Data under study: Begin
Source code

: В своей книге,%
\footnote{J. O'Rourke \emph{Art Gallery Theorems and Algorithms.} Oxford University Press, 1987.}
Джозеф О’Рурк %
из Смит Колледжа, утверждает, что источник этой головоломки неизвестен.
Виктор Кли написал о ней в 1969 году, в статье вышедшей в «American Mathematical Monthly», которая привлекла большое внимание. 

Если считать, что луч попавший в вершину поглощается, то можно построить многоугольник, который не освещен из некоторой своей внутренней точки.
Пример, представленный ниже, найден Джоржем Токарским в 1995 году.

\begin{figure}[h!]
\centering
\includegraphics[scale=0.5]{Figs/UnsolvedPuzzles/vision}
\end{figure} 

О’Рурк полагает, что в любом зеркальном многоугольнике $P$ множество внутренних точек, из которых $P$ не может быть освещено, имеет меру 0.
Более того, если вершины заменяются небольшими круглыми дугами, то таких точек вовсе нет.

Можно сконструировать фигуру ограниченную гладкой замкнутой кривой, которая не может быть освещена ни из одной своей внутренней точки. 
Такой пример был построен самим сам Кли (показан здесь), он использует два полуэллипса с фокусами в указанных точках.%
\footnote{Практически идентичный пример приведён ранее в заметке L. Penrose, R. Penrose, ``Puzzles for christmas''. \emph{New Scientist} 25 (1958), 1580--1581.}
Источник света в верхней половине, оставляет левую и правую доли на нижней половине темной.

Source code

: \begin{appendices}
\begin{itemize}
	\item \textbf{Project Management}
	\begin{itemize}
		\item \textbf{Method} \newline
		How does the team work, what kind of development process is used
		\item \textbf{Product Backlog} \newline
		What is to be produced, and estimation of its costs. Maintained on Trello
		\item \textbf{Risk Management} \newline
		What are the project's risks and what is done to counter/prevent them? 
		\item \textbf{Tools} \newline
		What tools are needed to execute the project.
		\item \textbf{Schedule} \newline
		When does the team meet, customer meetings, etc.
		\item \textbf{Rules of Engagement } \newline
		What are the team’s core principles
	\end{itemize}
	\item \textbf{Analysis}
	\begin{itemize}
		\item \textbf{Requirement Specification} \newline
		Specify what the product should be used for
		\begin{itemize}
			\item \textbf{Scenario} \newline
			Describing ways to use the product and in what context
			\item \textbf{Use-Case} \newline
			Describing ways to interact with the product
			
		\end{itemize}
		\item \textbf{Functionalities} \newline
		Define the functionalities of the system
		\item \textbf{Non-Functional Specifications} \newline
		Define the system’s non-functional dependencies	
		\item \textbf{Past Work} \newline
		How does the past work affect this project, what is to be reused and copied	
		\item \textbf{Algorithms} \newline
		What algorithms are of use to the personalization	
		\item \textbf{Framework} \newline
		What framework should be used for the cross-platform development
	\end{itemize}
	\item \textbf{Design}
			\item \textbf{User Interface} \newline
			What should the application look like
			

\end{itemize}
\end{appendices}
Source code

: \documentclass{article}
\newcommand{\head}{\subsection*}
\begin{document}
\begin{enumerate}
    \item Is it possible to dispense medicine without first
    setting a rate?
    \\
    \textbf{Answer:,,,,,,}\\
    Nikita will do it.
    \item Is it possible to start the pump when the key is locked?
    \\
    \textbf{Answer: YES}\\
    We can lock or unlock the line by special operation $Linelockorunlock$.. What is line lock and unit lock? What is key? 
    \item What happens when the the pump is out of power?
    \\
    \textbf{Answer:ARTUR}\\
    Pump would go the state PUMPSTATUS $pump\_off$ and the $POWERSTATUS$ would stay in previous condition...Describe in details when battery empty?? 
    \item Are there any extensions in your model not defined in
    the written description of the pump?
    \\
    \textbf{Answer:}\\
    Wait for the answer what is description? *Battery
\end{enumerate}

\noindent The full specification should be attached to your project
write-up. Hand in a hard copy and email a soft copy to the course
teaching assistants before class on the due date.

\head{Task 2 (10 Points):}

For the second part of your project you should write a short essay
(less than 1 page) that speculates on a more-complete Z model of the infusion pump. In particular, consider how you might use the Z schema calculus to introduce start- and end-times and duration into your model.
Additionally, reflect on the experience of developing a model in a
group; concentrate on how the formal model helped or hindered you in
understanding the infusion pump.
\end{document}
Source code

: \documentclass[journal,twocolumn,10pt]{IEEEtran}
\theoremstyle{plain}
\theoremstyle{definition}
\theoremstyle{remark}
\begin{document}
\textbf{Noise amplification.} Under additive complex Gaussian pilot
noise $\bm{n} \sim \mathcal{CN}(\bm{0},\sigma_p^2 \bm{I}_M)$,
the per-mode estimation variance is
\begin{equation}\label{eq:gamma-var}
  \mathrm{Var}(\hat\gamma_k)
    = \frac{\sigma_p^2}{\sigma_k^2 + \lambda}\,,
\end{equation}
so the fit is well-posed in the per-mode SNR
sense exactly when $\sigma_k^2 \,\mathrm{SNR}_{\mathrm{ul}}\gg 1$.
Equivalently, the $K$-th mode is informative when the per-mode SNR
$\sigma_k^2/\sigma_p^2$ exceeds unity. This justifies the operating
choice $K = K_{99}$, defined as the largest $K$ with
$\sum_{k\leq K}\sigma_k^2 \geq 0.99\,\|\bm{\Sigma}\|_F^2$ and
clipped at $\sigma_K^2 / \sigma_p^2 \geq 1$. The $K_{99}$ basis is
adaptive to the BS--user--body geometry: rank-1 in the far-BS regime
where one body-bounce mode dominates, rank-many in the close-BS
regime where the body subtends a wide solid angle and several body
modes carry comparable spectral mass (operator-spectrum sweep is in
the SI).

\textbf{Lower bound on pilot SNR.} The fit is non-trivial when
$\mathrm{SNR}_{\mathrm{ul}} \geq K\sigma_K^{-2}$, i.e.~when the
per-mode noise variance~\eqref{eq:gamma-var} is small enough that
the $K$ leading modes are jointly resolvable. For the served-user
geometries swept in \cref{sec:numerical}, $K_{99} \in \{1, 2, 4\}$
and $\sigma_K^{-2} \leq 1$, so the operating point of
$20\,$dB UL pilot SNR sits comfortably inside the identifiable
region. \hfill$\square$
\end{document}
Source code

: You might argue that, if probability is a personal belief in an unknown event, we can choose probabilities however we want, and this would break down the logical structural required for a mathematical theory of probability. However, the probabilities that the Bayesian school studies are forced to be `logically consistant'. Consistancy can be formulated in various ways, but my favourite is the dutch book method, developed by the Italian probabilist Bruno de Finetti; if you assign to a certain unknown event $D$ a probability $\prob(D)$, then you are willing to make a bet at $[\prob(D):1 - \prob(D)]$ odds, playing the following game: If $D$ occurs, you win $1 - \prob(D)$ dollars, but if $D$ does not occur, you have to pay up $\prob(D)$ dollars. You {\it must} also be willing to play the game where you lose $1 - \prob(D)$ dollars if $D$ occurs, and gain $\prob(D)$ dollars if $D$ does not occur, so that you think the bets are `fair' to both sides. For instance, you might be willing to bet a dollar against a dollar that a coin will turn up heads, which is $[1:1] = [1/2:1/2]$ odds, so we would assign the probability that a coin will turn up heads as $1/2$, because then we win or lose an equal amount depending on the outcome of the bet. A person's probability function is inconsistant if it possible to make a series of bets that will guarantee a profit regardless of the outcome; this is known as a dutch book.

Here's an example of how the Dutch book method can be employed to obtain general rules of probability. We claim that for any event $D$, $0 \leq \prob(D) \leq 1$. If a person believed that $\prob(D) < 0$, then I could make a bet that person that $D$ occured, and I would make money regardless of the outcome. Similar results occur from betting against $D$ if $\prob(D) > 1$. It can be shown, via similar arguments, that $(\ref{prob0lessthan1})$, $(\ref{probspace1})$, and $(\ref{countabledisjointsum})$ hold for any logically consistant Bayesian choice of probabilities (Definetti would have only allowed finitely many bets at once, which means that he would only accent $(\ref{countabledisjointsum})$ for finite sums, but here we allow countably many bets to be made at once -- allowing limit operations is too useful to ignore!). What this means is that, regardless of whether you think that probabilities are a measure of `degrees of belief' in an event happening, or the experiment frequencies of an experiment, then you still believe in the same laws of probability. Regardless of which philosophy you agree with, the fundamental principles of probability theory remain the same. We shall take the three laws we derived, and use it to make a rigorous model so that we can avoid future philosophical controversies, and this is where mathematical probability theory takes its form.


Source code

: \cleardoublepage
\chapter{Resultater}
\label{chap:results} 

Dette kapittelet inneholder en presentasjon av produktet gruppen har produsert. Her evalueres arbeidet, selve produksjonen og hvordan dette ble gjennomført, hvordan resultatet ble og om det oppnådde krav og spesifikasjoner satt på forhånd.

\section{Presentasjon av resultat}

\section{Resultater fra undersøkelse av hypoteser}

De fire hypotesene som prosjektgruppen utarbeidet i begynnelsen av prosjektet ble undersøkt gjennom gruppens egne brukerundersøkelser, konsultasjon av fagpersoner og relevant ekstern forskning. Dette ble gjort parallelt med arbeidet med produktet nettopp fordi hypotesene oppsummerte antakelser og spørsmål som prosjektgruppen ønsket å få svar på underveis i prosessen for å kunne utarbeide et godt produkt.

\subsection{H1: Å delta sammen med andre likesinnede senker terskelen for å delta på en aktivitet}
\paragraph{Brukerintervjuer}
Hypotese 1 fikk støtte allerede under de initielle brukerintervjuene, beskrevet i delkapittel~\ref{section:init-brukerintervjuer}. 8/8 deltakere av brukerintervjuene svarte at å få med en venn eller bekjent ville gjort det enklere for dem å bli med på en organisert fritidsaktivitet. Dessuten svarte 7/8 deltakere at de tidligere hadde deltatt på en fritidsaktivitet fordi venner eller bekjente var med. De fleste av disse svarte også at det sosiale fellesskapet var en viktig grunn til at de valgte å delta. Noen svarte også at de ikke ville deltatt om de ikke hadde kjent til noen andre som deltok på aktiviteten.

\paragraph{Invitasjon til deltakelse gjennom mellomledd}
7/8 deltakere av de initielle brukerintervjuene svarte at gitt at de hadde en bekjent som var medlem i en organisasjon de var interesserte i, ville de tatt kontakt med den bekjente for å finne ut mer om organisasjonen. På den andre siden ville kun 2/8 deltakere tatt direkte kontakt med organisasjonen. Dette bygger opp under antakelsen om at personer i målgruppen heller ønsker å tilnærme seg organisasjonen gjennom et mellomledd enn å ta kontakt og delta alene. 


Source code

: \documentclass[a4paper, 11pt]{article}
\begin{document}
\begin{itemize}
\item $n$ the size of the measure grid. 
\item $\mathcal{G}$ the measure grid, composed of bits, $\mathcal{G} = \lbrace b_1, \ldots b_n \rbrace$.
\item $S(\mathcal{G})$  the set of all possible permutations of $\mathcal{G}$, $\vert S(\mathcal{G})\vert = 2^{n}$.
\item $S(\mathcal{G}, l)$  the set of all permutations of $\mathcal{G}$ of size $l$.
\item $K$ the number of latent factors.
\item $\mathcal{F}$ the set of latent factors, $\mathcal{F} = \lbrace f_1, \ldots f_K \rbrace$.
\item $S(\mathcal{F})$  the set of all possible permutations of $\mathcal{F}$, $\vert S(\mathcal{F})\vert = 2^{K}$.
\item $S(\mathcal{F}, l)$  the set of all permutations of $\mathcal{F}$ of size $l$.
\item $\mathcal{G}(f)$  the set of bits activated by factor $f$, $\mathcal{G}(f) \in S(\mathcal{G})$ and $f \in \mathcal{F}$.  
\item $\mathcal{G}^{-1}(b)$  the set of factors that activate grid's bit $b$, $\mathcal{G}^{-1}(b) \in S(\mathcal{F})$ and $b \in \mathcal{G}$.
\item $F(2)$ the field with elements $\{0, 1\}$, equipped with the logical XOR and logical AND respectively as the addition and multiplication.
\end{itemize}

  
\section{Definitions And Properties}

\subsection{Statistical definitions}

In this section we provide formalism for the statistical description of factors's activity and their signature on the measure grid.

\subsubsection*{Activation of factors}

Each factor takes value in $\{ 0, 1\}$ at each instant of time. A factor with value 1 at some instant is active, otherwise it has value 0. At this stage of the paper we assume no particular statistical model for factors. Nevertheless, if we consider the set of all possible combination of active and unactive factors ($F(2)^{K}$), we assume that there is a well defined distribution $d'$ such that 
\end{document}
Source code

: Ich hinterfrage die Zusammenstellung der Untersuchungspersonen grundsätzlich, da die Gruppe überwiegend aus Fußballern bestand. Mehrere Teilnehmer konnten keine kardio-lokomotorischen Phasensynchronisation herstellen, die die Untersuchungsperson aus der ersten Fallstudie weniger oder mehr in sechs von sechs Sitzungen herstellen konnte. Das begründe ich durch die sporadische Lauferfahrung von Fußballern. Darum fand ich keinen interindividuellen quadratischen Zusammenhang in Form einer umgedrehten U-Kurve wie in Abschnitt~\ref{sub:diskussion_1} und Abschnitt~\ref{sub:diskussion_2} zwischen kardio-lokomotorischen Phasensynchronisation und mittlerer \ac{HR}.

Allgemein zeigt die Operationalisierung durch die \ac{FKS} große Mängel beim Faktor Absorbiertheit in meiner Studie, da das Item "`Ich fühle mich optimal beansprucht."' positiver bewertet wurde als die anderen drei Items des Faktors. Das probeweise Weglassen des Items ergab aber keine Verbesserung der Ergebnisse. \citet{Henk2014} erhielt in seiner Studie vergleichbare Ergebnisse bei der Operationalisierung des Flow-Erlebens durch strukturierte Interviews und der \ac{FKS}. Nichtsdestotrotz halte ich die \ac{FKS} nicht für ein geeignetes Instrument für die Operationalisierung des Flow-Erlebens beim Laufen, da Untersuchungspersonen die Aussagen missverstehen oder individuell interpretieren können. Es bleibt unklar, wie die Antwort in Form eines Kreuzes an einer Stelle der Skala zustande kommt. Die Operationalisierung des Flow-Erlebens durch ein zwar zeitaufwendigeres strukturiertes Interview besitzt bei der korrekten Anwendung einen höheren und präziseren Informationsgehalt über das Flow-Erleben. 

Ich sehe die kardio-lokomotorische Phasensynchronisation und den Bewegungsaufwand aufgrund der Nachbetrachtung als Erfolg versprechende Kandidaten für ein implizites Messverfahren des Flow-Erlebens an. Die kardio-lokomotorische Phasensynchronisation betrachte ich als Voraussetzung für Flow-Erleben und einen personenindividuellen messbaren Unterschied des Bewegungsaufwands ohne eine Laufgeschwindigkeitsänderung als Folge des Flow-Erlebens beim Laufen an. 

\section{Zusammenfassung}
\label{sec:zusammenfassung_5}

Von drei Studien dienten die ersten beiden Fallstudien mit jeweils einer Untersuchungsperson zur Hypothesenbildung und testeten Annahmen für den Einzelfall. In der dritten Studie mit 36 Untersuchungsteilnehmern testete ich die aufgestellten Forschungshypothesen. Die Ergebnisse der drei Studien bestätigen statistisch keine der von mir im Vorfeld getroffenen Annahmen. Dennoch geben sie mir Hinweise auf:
Data under study: End
Exercise prompt -
Please transcribe, exactly and with nothing added, the lines from the first line of the material above through the line that contains "Такой пример был".

Answer to this task -
Source code

: В своей книге,%
\footnote{J. O'Rourke \emph{Art Gallery Theorems and Algorithms.} Oxford University Press, 1987.}
Джозеф О’Рурк %
из Смит Колледжа, утверждает, что источник этой головоломки неизвестен.
Виктор Кли написал о ней в 1969 году, в статье вышедшей в «American Mathematical Monthly», которая привлекла большое внимание. 

Если считать, что луч попавший в вершину поглощается, то можно построить многоугольник, который не освещен из некоторой своей внутренней точки.
Пример, представленный ниже, найден Джоржем Токарским в 1995 году.

\begin{figure}[h!]
\centering
\includegraphics[scale=0.5]{Figs/UnsolvedPuzzles/vision}
\end{figure} 

О’Рурк полагает, что в любом зеркальном многоугольнике $P$ множество внутренних точек, из которых $P$ не может быть освещено, имеет меру 0.
Более того, если вершины заменяются небольшими круглыми дугами, то таких точек вовсе нет.

Можно сконструировать фигуру ограниченную гладкой замкнутой кривой, которая не может быть освещена ни из одной своей внутренней точки. 
Такой пример был построен самим сам Кли (показан здесь), он использует два полуэллипса с фокусами в указанных точках.%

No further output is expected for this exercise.